I don't mind if my friends text me or call me up on the phone. . . or even if somebody I don't know well emails me to tell me something important. I don't even mind ads, when I run across them in the wild. However, I mind VERY MUCH if telemarketers call me specifically and interrupt dinner. You get the distinction?


Social Media of all kinds, including/especially Twitter, is all about. . . well, being SOCIAL. It's about connecting with people on a human level - not about YOUR BOOK YOUR BOOK YOUR BOOK - but about, like, how your dog caught an opossum or you are worried because your fire alarm seems to be haunted by poltergeists, or you need to find the best Chinese restaurant in rural New York. When, in the course of talking about mundane things, you also mention YOUR BOOK, it doesn't come across as sleazy - just as a part of your life, which it is. People are significantly (like scientifically 100000%) more likely to want to support you if you come across as a genuine, cool human being who also writes books, rather than a spam-machine-robot.

When you start a twitter account from scratch, it's almost like you are standing alone on an overturned apple crate in the park and speaking into a home-made paper megaphone. You have no audience yet -- you are just a lone soul standing around talking to the air. If you're lucky, you have a few real life friends that will start hanging around you. If you're entertaining, you'll get a few more, and they'll stick around. Soon you've got a nice little crowd going. Awesome! You get off the crate and start interacting. Now it's not you being a nutbar and talking to the clouds - it's you engaging with your group, having real conversations, cracking jokes, sharing ideas about things ranging from celebrity-silly to philosophically important - and occasionally one of you whips out the old paper-megaphone again to talk about a pet project or something, and nobody really minds, because hey, you all know where each other are coming from. Wheee!

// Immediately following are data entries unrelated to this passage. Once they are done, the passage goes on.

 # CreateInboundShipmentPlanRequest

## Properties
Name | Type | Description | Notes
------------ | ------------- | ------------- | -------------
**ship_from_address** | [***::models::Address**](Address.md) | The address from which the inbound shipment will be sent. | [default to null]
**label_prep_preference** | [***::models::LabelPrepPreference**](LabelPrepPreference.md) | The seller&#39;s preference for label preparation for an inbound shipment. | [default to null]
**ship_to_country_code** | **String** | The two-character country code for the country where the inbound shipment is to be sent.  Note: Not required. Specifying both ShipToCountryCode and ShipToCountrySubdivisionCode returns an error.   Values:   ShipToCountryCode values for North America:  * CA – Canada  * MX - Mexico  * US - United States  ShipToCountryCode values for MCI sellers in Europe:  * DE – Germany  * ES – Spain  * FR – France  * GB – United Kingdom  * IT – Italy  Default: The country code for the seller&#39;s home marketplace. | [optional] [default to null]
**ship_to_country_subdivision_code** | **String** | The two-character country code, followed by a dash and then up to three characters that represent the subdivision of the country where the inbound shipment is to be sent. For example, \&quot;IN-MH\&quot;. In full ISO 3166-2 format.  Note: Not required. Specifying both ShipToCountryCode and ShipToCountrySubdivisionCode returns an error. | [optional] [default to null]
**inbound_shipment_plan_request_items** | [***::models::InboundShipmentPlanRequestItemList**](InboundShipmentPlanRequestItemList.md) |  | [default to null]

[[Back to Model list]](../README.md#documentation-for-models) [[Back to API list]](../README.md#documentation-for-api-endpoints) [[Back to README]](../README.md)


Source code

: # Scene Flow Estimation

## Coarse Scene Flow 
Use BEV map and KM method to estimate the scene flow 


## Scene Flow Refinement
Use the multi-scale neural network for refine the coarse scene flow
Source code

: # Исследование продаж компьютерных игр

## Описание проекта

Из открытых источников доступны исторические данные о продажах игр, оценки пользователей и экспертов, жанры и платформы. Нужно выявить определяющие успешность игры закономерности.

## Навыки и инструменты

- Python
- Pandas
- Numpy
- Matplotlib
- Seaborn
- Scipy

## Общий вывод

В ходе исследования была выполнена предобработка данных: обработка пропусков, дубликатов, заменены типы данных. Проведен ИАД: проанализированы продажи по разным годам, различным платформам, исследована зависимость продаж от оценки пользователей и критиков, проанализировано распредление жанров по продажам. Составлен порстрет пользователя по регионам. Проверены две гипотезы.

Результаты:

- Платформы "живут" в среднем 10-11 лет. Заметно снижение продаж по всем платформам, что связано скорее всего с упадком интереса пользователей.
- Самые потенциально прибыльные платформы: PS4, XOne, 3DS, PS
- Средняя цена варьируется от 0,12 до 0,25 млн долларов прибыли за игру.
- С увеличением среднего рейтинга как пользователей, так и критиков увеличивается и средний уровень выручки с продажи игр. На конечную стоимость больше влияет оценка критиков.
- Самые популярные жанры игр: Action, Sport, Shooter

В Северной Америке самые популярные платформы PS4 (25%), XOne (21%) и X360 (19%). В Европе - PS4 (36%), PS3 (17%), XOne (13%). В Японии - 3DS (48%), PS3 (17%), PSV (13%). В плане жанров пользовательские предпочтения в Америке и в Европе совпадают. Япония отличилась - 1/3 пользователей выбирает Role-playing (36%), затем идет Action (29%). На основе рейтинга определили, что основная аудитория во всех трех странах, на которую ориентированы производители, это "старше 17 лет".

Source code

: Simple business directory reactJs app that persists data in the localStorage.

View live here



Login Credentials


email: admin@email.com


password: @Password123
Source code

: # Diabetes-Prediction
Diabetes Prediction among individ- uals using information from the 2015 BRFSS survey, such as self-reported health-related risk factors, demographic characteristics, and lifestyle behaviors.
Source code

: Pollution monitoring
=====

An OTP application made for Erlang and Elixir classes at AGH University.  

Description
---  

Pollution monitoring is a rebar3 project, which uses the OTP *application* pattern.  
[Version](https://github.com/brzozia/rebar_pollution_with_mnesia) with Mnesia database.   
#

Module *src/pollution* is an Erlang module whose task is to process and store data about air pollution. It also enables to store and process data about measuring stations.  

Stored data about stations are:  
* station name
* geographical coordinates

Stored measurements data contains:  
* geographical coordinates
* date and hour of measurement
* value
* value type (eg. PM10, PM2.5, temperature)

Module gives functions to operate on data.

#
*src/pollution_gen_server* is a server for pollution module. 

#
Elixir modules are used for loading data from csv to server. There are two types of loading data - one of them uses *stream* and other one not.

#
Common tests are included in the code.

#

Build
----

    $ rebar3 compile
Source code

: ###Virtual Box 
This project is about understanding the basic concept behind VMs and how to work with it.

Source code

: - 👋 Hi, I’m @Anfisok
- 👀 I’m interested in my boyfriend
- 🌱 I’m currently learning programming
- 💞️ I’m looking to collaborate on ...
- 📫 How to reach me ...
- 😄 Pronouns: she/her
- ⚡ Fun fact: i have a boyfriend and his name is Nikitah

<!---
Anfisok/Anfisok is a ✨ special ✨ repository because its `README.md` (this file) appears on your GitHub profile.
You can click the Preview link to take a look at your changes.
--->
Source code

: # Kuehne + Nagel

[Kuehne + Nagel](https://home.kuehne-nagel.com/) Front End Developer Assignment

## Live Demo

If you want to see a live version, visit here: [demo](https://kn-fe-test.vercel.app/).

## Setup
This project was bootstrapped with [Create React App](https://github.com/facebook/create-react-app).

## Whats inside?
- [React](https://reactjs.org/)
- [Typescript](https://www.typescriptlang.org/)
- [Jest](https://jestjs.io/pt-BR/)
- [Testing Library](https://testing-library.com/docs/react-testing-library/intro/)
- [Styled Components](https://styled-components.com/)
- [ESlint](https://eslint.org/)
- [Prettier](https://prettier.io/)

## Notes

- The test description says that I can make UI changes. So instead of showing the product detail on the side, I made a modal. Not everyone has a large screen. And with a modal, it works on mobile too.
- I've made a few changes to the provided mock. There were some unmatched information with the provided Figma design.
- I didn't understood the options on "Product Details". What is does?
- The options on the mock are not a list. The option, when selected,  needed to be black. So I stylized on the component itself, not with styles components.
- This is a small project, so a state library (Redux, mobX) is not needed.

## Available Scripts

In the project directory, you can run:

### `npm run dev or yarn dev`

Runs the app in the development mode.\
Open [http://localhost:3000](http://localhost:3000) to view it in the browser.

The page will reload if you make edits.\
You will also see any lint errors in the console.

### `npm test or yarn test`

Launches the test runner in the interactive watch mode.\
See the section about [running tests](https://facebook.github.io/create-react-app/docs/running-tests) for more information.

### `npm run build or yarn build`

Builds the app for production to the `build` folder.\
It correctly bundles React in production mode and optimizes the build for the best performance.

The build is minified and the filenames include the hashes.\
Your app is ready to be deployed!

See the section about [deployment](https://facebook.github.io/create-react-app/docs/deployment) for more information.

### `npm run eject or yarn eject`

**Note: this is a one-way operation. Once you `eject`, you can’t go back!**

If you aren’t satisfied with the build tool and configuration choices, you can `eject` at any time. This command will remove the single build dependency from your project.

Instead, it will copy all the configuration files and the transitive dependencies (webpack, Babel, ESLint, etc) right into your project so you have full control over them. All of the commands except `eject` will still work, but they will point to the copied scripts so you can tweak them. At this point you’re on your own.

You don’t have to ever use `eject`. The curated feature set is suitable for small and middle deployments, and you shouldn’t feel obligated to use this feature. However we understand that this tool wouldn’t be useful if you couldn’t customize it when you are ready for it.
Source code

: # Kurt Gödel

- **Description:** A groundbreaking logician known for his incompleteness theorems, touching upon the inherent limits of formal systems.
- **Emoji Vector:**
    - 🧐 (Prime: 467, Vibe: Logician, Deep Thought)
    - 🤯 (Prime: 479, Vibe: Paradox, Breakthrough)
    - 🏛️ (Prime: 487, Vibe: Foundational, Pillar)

If, instead, you use your crate as a platform from which to throw garbage at people . . . well they are REALLY UNLIKELY to want to stick around for that. If you start targeting people specifically -- that means you @mention their names and barrage them with advertising even though you don't know them -- they are likely to report you for spam and your platform will get taken away altogether. 

And it should go without saying - don't HIRE somebody to do this on your behalf, either. It's a waste of your money, and it will give you a black eye with the potential readers and bigmouths you probably want to impress.



  2. You are so right. If you want to get along with other people, you have to be sociable, use good manners. The worst mistake you can make is start imitating the much hated spammers. Talk about you, be yourself, everybody is interesting, has a good story to tell.

  3. I love your book covers, really interesting designs.

  4. I get spamvertisements and I'm not even famous - yet. Maybe it's a sign!